*** Opening PROVIDED DATA ***
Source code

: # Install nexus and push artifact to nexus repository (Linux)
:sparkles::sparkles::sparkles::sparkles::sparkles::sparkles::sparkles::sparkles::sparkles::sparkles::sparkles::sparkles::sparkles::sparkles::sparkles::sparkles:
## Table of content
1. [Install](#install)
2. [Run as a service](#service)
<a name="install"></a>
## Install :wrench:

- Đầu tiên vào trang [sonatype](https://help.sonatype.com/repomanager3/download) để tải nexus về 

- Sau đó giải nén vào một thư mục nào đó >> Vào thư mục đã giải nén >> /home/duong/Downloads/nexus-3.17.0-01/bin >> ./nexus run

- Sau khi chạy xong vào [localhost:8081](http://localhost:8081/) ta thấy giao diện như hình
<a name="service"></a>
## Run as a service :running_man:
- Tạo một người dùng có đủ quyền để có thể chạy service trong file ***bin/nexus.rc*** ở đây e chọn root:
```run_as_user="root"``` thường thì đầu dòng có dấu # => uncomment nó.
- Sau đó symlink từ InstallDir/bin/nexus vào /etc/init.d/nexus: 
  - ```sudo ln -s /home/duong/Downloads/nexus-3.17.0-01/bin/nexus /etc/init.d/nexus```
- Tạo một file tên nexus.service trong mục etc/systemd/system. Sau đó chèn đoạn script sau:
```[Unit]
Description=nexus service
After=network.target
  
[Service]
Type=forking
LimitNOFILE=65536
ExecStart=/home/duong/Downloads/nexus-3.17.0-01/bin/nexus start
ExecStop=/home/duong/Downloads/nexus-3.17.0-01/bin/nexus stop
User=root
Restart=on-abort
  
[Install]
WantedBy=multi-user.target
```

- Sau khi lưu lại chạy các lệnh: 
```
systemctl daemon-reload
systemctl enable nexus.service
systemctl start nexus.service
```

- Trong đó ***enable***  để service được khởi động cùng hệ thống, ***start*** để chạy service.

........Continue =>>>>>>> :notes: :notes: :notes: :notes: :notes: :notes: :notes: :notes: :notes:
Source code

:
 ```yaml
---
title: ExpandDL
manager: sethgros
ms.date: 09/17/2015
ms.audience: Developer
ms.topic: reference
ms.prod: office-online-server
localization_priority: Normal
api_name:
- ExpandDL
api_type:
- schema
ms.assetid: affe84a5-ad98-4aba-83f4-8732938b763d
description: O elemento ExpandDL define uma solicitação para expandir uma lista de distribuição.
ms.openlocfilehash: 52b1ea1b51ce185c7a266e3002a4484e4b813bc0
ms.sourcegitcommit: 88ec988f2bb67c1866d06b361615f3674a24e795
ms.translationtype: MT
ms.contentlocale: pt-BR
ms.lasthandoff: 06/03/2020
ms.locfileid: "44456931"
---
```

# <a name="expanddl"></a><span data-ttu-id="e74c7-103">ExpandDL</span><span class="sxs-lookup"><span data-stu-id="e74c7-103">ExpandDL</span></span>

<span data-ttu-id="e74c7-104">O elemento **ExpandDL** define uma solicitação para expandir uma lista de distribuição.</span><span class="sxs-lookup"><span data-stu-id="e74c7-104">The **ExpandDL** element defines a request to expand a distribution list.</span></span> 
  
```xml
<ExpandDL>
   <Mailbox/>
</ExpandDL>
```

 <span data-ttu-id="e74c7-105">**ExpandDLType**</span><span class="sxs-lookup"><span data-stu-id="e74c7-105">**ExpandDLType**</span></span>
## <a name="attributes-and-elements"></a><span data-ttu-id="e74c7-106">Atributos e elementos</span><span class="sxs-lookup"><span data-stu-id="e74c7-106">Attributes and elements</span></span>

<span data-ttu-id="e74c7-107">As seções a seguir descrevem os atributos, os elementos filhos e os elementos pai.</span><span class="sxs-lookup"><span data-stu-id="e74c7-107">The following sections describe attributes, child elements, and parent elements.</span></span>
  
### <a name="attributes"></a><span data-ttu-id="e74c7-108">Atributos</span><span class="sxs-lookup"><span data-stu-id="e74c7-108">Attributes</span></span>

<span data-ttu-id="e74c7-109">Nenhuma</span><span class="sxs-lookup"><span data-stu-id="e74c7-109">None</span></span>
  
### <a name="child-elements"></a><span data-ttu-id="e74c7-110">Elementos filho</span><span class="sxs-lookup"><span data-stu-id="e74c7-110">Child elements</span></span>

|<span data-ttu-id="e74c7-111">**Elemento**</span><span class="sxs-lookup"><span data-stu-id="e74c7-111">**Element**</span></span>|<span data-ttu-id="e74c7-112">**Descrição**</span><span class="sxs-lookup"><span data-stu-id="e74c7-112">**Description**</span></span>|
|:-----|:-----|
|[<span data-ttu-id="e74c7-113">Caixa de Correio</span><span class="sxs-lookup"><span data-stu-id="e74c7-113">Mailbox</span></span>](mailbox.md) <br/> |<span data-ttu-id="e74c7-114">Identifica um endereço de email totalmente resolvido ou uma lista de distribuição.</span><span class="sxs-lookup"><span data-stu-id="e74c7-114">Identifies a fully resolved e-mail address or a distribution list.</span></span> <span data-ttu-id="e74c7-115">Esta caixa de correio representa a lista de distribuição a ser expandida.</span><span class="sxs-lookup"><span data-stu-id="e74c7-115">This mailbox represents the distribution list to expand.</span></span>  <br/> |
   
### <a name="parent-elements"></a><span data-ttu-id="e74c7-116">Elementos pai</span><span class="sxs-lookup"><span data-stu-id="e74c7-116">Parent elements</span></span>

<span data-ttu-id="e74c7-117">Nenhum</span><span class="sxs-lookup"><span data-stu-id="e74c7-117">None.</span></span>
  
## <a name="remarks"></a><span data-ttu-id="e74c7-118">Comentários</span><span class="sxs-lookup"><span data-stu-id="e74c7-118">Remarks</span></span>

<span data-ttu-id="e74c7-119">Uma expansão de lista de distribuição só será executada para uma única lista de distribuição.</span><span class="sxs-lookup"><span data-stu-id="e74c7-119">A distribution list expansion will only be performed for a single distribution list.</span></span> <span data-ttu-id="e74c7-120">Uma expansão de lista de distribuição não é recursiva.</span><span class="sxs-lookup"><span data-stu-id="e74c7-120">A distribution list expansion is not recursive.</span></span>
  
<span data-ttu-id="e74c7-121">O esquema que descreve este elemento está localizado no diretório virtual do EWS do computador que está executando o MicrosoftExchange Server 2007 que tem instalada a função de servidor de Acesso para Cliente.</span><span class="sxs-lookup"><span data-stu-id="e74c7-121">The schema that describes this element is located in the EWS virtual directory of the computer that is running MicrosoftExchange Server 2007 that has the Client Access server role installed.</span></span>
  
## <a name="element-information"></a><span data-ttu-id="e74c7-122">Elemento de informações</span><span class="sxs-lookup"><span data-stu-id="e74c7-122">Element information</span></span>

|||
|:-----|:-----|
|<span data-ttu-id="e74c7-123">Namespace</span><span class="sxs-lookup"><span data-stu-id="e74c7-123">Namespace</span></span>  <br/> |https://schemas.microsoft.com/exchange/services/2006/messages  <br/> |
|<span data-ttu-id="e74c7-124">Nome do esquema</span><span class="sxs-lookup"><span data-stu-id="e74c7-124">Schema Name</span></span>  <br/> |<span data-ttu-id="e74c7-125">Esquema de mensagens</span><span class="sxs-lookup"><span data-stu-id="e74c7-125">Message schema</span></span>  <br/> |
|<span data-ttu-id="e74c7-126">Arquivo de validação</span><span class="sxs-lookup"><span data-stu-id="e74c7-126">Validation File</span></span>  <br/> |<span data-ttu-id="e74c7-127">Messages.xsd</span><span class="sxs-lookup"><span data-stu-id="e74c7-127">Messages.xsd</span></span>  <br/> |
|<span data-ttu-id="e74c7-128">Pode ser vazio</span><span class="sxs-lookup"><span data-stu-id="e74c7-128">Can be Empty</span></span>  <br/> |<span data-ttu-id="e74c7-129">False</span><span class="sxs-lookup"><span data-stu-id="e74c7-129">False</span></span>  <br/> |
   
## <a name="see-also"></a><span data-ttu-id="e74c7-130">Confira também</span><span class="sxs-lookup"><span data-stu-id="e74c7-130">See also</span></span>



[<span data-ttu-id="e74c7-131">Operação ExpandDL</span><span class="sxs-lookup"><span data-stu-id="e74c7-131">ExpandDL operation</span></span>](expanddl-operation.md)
*** Closing PROVIDED DATA ***
→ **WHAT TO PRODUCE**:
Please print the lines from the start of the records up to and including the line with "1. [Install](#install)", copying each one exactly and leaving out the rest.

→ **RESPONSE AREA**:
Source code

: # Install nexus and push artifact to nexus repository (Linux)
:sparkles::sparkles::sparkles::sparkles::sparkles::sparkles::sparkles::sparkles::sparkles::sparkles::sparkles::sparkles::sparkles::sparkles::sparkles::sparkles:
## Table of content
1. [Install](#install)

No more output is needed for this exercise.